Oleh: KH. Jalaluddin Rakhmat
Abu mikhnaf dan republika. Saya ingin mengomentari artikel yang dimuat di surat kabar Republika hari ahad, 12 Desember 2010 ditulis oleh Syahrudin Elfikri. Di ujung ia mengatakan begini: Riwayat yang mengatakan pihak Yazid sebagai pembunuh Husain di Karbala itu berasal dari Abu Mikhnaf Luth bin Yahya. Demikian disebutkan dalam kitah A’yaan al-Syi’ah, jilid 1, halaman 127. Tapi hal ini dibantah oleh sejumlah ahli sejarah lain. Imam Adz-Dzahabi dalam Mizan al-I’tidal menjelaskan ketika peristiwa Karbala itu terjadi Abu Mikhnaf belum lahir. Ia meninggal pada tahun 170H. Ia adalah seorang pembohong besar. Ungkap Imam as-Suyuthi dalam kitabnya Alaailu al-Masnu’ah.
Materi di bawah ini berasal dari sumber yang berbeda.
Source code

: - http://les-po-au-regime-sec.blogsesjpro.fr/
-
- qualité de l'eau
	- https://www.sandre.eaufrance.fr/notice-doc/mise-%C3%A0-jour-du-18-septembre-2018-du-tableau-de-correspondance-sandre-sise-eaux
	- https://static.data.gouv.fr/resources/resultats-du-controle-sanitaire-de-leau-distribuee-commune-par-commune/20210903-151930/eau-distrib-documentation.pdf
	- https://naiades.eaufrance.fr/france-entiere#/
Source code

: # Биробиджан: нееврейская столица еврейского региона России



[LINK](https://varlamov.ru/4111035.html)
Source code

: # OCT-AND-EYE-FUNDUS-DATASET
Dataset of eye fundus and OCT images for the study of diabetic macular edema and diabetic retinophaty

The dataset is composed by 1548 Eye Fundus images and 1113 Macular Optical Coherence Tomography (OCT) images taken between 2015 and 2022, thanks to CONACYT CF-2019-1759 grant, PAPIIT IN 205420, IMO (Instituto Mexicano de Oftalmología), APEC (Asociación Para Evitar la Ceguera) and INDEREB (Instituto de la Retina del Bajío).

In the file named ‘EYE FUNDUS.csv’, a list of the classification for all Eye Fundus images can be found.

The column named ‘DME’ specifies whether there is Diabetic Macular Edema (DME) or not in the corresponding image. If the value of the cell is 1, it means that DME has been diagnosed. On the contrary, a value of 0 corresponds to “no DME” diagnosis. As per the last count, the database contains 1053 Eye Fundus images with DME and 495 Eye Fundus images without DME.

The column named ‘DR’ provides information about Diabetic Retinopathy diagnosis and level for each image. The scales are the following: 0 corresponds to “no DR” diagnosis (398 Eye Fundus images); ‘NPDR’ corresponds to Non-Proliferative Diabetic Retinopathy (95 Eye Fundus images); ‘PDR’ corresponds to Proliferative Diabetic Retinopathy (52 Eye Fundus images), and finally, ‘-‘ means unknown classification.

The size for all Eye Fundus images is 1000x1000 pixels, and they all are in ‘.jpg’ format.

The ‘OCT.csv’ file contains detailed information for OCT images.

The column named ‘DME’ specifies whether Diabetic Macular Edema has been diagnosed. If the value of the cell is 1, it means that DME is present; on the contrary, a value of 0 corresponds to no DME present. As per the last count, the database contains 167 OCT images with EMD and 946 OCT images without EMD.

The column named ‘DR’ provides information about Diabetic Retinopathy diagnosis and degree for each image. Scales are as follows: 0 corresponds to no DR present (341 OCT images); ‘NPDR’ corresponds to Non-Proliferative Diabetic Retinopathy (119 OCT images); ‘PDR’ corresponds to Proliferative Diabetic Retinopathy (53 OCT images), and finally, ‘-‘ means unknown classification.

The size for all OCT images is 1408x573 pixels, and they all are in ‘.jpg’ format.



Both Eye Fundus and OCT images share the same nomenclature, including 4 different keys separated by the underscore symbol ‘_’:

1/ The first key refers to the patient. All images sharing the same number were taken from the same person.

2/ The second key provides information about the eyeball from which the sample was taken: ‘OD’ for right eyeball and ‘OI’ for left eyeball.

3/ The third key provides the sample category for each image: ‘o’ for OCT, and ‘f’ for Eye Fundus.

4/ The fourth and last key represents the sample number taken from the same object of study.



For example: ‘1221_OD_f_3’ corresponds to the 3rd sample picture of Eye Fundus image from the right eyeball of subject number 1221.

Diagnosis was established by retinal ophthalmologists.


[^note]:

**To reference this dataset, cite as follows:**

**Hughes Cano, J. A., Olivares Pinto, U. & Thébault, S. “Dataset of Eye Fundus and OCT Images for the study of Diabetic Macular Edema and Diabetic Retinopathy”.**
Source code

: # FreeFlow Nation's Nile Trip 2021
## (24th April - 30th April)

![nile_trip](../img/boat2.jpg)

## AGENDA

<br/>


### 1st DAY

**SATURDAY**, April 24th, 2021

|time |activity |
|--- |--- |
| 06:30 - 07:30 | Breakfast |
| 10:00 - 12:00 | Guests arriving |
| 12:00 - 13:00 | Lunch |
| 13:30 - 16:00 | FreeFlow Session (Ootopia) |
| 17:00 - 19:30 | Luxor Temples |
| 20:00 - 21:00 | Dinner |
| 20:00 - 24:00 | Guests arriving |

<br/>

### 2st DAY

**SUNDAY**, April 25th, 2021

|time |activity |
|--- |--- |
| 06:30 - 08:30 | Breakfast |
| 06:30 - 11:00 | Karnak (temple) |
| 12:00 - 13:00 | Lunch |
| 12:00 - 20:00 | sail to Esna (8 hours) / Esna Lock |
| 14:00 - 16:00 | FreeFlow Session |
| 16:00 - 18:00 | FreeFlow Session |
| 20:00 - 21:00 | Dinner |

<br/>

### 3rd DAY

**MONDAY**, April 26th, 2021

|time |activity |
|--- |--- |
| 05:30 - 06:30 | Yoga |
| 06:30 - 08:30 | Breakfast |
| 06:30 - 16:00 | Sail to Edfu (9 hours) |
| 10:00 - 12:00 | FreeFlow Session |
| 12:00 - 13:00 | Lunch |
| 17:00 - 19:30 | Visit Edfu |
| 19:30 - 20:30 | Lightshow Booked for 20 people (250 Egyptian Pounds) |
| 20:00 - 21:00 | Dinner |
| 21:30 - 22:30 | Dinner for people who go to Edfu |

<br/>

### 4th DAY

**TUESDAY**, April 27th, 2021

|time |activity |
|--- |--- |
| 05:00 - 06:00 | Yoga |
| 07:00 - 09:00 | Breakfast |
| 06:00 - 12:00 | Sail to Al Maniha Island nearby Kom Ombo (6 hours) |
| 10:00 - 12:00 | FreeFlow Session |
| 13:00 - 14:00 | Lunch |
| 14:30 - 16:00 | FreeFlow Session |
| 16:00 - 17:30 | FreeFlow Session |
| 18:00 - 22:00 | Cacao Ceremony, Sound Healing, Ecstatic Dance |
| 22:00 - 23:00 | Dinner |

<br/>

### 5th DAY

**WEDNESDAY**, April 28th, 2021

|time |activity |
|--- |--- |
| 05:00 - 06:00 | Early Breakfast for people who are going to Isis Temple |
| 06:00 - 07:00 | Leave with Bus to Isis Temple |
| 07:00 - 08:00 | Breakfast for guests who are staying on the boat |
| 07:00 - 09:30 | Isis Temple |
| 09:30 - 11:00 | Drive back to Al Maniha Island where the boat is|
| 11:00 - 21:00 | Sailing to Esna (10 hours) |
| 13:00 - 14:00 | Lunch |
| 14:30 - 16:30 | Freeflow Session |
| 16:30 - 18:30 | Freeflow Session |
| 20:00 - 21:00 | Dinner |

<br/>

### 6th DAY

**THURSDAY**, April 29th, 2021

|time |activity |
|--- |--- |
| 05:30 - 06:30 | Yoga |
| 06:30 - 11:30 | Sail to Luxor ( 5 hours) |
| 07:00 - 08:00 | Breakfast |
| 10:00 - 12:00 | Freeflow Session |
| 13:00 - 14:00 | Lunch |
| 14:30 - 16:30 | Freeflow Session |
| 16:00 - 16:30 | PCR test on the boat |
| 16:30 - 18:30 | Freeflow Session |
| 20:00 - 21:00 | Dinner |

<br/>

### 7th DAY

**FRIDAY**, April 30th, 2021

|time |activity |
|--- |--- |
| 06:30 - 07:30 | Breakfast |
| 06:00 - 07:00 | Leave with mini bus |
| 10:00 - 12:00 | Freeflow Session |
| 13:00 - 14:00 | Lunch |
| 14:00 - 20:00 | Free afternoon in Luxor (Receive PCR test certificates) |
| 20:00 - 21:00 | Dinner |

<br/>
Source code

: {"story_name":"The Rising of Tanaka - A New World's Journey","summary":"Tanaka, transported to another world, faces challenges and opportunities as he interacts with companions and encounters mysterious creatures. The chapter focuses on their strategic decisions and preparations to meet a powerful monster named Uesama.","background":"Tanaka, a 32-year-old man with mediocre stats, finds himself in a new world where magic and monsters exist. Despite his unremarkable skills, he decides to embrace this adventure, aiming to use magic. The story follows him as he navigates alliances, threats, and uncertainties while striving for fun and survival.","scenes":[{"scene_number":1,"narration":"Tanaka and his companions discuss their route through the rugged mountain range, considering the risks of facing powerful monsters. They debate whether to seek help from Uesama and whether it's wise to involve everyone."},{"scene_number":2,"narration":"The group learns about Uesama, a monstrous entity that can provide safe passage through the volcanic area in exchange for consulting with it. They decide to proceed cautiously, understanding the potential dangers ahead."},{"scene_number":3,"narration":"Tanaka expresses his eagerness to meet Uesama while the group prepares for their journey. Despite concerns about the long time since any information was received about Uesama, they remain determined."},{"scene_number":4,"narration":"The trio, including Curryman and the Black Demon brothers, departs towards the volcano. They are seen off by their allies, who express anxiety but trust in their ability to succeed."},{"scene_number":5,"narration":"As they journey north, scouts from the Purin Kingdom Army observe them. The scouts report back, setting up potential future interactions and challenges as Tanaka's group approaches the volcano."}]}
Saudara-saudara, saya ingin meminta bantuan saudara-saudara, apa yang dibantah itu? Apakah yang dibantah itu ialah pihak Yazid sebagai pembunuh Imam Husain, atau yang dibantah itu ialah bahwa berita itu hanya berasal dari Abu Mikhnaf Luth bin Yahya; atau yang dibantah itu ialah kitab A’yaan al-Syiah, jilid 1, halaman 127? Saya sebetulnya agak sulit memahami tulisan ini. Tapi kemudian saya coba mencari siapa Abu Mikhnaf Luth bin Yahya itu.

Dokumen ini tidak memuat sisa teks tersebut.